Kardynał Ratzinger miał być w posiadaniu dokumentów na temat zgromadzenia, w którym dochodziło do nadużyć ekonomicznych i seksualnych. Po tym doszło do spotkania Josepha Ratzingera i Karola Wojtyły w celu przekazania dowodów.
– Gdy wrócił, powiedział do swojego sekretarza: "daj to do archiwum, wygrała druga partia" – opowiadał dziennikarzom Franciszek podczas podróży z Abu Dhabi. Dodał przy tym, że gdy tylko Ratzinger został papieżem, to wznowił to śledztwo.
Kard. Stanisław Dziwisz skomentował "anegdotę" obecnego papieża. – Nie wiem, kogo i jaką sprawę miał na myśli papież Franciszek, opowiadając "anegdotę" dotyczącą jednego ze spotkań kard. Josepha Ratzingera z Janem Pawłem II [...] Nie wierzę, żeby Jan Paweł II beztrosko nie wierzył w przedstawiane dowody winy. To nie był jego styl – twierdzi kardynał w rozmowie z Edwardem Augustynem z "Tygodnika Powszechnego".

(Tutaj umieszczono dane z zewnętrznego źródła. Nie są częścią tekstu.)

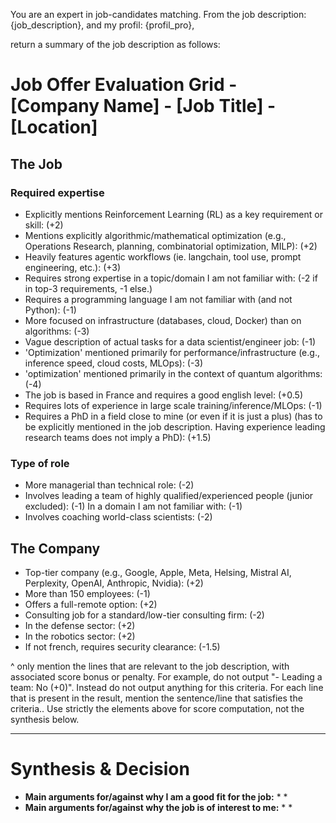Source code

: You are an expert in job-candidates matching.
From the job description: {job_description}, 
and my profil: {profil_pro},

return a summary of the job description as follows:

# Job Offer Evaluation Grid - [Company Name] - [Job Title] - [Location]

## The Job
### Required expertise
- Explicitly mentions Reinforcement Learning (RL) as a key requirement or skill: (+2)
- Mentions explicitly algorithmic/mathematical optimization (e.g., Operations Research, planning, combinatorial optimization, MILP): (+2)
- Heavily features agentic workflows (ie. langchain, tool use, prompt engineering, etc.): (+3)
- Requires strong expertise in a topic/domain I am not familiar with: (-2 if in top-3 requirements, -1 else.)
- Requires a programming language I am not familiar with (and not Python): (-1)
- More focused on infrastructure (databases, cloud, Docker) than on algorithms: (-3)
- Vague description of actual tasks for a data scientist/engineer job: (-1)
- 'Optimization' mentioned primarily for performance/infrastructure (e.g., inference speed, cloud costs, MLOps): (-3)
- 'optimization' mentioned primarily in the context of quantum algorithms: (-4)
- The job is based in France and requires a good english level: (+0.5)
- Requires lots of experience in large scale training/inference/MLOps: (-1)
- Requires a PhD in a field close to mine (or even if it is just a plus) (has to be explicitly mentioned in the job description. Having experience leading research teams does not imply a PhD): (+1.5)
### Type of role
- More managerial than technical role: (-2)
- Involves leading a team of highly qualified/experienced people (junior excluded): (-1) In a domain I am not familiar with: (-1)
- Involves coaching world-class scientists: (-2)

## The Company
- Top-tier company (e.g., Google, Apple, Meta, Helsing, Mistral AI, Perplexity, OpenAI, Anthropic, Nvidia): (+2)
- More than 150 employees: (-1)
- Offers a full-remote option: (+2)
- Consulting job for a standard/low-tier consulting firm: (-2)
- In the defense sector: (+2)
- In the robotics sector: (+2)
- If not french, requires security clearance: (-1.5)

^ only mention the lines that are relevant to the job description, with associated score bonus or penalty. 
For example, do not output "- Leading a team: No (+0)". Instead do not output anything for this criteria.
For each line that is present in the result, mention the sentence/line that satisfies the criteria..
Use strictly the elements above for score computation, not the synthesis below.

---
# Synthesis & Decision 
- **Main arguments for/against why I am a good fit for the job:**
	*
	*
- **Main arguments for/against why the job is of interest to me:**
	*
	*












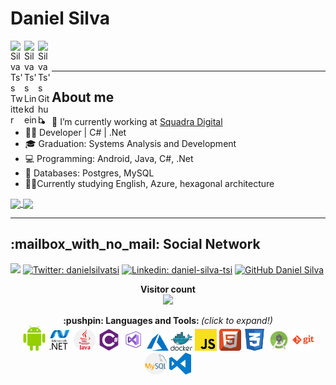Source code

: # Daniel Silva

<a href="https://twitter.com/danielsilvatsi">
  <img align="left" alt="SilvaTs's Twitter" width="22px" src="https://cdn.jsdelivr.net/npm/simple-icons@v3/icons/twitter.svg" />
</a>
<a href="https://linkedin.com/in/daniel-silva-tsi">
  <img align="left" alt="SilvaTs's Linkdein" width="22px" src="https://cdn.jsdelivr.net/npm/simple-icons@v3/icons/linkedin.svg" />
</a>
<a href="https://github.com/SilvaTs">
  <img align="left" alt="SilvaTs's Github" width="22px" src="https://cdn.jsdelivr.net/npm/simple-icons@v3/icons/github.svg" />
</a>

<br/>
<br/>

--------------------------
## About me

- 🔭 I’m currently working at [Squadra Digital](https://www.squadra.com.br/)
- 👨‍💻 Developer | C# | .Net 
- 🎓 Graduation: Systems Analysis and Development
- 💻 Programming: Android, Java, C#, .Net
- 💾 Databases: Postgres, MySQL 
- 🧑‍🎓Currently studying English, Azure, hexagonal architecture


<a href="https://github.com/SilvaTs">
  <img align="center" src="https://github-readme-stats.vercel.app/api?username=SilvaTs&show_icons=true&count_private=true&theme=chartreuse-dark"/>
</a>

<a href="https://github.com/SilvaTs?tab=repositories">
  <img align="center" src="https://github-readme-stats.vercel.app/api/top-langs/?username=SilvaTs&theme=chartreuse-dark" />
</a>

***

<p align="center"> 
  <h2>:mailbox_with_no_mail: Social Network</h2>

  <a href="https://www.instagram.com/danielsilvatsi/" target="_blank"><img src="https://img.shields.io/badge/-Instagram-%23E4405F?style=for-the-badge&logo=instagram&logoColor=white" target="_blank"></a>
[![Twitter: danielsilvatsi](https://img.shields.io/twitter/follow/danielsilvatsi?style=social)](https://twitter.com/danielsilvatsi)
[![Linkedin: daniel-silva-tsi](https://img.shields.io/badge/-daniel-blue?style=flat-square&logo=Linkedin&logoColor=white&link=https://www.linkedin.com/in/daniel-silva-tsi/)](https://www.linkedin.com/in/daniel-silva-tsi/)
[![GitHub Daniel Silva](https://img.shields.io/github/followers/SilvaTs?label=follow&style=social)](https://github.com/SilvaTs)

</p>
 
 <p align="center"> 
  <b>Visitor count</b><br>
  <img src="https://profile-counter.glitch.me/SilvaTs/count.svg" />
</p>

 <p align="center">
  <b>:pushpin: Languages and Tools: </b> <i>(click to expand!)</i>
  <br />

  <!-- ### Languages and Tools: -->
  <span title="Android">
  <img alt="Android" width="40px" src="https://raw.githubusercontent.com/SilvaTs/SilvaTs/master/icons/android.svg"/>
  </span>

  <span title="dotnet">
  <img alt="dotnet" width="35px" src="https://raw.githubusercontent.com/SilvaTs/SilvaTs/master/icons/dotnet.svg"/>
  </span>

 <span title="Java">
  <img alt="Java" width="35px" src="https://raw.githubusercontent.com/SilvaTs/SilvaTs/master/icons/java.svg"/>
  </span>

  <span title="C#">
  <img alt="C#" width="35px" src="https://raw.githubusercontent.com/SilvaTs/SilvaTs/master/icons/csharp.png"/>
  </span>
  <span title="Visual Studio">
  <img alt="Visual Studio" width="35px" src="https://raw.githubusercontent.com/SilvaTs/SilvaTs/master/icons/visual-studio.png"/>
  </span>
  
  <span title="Azure">
  <img alt="azure" width="35px" src="https://raw.githubusercontent.com/SilvaTs/SilvaTs/master/icons/azure.svg"/>
  </span>

  <span title="Docker">
  <img alt="docker" width="35px" src="https://raw.githubusercontent.com/SilvaTs/SilvaTs/master/icons/docker.svg"/>
  </span>

  <span title="Javascript">
  <img alt="Javascript" width="35px" src="https://raw.githubusercontent.com/SilvaTs/SilvaTs/master/icons/javascript.svg"/>
  </span>
  <span title="HTML">
  <img alt="HTML" width="35px" src="https://raw.githubusercontent.com/SilvaTs/SilvaTs/master/icons/html.svg"/>
  </span>
  <span title="CSS">
  <img alt="CSS" width="35px" src="https://raw.githubusercontent.com/SilvaTs/SilvaTs/master/icons/css.svg"/>
  </span>
  <span title="Android Studio">
  <img alt="Android Studio" width="35px" src="https://raw.githubusercontent.com/SilvaTs/SilvaTs/master/icons/androidstudio.png"/>
  </span>

  <span title="Git">
  <img alt="Git" width="35px" src="https://raw.githubusercontent.com/SilvaTs/SilvaTs/master/icons/git.svg"/>
  </span>

  <span title="Mysql">
  <img alt="Mysql" width="35px" src="https://raw.githubusercontent.com/SilvaTs/SilvaTs/master/icons/mysql.svg"/>
  </span>

  <span title="Vs Code">
  <img alt="Vs Code" width="35px" src="https://raw.githubusercontent.com/SilvaTs/SilvaTs/master/icons/vs-code.svg"/>
  </span>

  <br />
</div>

Dawny współpracownik polskiego papieża zabrał głos w sprawie "archiwum", do którego miały trafić dokumenty. – Najczęściej, i jeżeli zachodziła potrzeba, Jan Paweł II przed podjęciem decyzji kierował dokumenty do poszczególnych dykasterii watykańskich. W ten sposób zbierano rzetelnie pełną dokumentację. Taki był zwyczajny modus procedendi – sposób pracy i postępowania papieża – powiedział kardynał Dziwisz.